## [What to do]
Report back the lines in this listing that carry the string "should".

## [Records shown]
--------------------

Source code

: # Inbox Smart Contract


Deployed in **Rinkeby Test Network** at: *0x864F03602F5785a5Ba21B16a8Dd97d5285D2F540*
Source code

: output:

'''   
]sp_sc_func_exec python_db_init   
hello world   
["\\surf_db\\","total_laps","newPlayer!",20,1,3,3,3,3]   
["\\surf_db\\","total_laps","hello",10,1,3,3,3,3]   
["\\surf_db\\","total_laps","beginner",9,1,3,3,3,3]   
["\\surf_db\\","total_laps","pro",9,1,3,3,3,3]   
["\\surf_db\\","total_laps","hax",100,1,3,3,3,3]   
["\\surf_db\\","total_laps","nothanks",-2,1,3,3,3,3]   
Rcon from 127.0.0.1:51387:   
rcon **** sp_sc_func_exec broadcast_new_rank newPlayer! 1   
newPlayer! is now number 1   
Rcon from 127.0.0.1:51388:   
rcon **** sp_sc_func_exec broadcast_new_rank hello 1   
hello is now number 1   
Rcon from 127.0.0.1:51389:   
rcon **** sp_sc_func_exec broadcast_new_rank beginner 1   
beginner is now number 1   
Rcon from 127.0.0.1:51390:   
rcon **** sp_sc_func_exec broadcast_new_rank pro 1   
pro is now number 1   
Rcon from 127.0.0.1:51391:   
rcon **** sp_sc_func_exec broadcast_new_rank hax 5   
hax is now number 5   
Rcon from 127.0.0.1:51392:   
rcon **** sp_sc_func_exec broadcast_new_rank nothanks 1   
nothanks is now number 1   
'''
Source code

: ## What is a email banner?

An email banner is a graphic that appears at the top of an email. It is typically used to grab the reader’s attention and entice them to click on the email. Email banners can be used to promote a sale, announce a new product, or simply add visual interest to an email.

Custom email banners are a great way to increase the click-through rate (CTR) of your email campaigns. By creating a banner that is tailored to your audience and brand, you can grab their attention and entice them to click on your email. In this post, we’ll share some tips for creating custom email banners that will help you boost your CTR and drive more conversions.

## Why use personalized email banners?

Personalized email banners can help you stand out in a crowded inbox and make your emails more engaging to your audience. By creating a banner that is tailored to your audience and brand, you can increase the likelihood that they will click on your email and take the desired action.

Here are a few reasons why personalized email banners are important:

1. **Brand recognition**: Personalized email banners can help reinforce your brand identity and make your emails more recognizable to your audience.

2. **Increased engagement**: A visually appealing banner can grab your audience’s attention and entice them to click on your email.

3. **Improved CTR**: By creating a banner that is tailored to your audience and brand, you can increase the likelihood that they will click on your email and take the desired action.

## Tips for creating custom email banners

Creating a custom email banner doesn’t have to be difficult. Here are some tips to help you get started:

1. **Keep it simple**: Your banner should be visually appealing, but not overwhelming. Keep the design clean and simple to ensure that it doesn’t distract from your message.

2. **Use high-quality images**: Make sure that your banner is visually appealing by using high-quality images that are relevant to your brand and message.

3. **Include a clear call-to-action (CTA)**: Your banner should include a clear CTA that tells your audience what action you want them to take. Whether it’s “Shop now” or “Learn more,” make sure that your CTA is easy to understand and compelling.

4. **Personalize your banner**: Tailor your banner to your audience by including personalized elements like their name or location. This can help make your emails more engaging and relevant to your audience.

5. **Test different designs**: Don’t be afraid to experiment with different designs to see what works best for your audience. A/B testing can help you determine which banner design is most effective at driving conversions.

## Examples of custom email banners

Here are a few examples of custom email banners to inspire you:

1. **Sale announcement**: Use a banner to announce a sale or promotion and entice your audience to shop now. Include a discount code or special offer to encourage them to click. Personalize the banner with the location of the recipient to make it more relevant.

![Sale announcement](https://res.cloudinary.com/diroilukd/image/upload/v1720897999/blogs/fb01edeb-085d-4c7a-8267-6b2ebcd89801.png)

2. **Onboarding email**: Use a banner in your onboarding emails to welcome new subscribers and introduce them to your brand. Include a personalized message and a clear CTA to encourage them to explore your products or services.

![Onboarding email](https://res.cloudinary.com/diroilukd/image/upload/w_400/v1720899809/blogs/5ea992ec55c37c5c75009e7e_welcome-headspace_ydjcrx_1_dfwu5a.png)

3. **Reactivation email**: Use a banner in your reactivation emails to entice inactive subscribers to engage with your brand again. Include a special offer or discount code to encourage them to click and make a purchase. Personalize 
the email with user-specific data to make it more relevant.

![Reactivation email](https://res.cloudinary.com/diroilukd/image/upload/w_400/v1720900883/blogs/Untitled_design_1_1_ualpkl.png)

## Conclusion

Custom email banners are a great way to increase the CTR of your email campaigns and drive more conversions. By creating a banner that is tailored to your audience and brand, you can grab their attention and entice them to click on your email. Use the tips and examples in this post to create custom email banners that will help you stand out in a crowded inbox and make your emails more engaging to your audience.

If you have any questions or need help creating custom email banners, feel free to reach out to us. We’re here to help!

--------------------

## [Exercise answer]
1. **Keep it simple**: Your banner should be visually appealing, but not overwhelming. Keep the design clean and simple to ensure that it doesn’t distract from your message.
3. **Include a clear call-to-action (CTA)**: Your banner should include a clear CTA that tells your audience what action you want them to take. Whether it’s “Shop now” or “Learn more,” make sure that your CTA is easy to understand and compelling.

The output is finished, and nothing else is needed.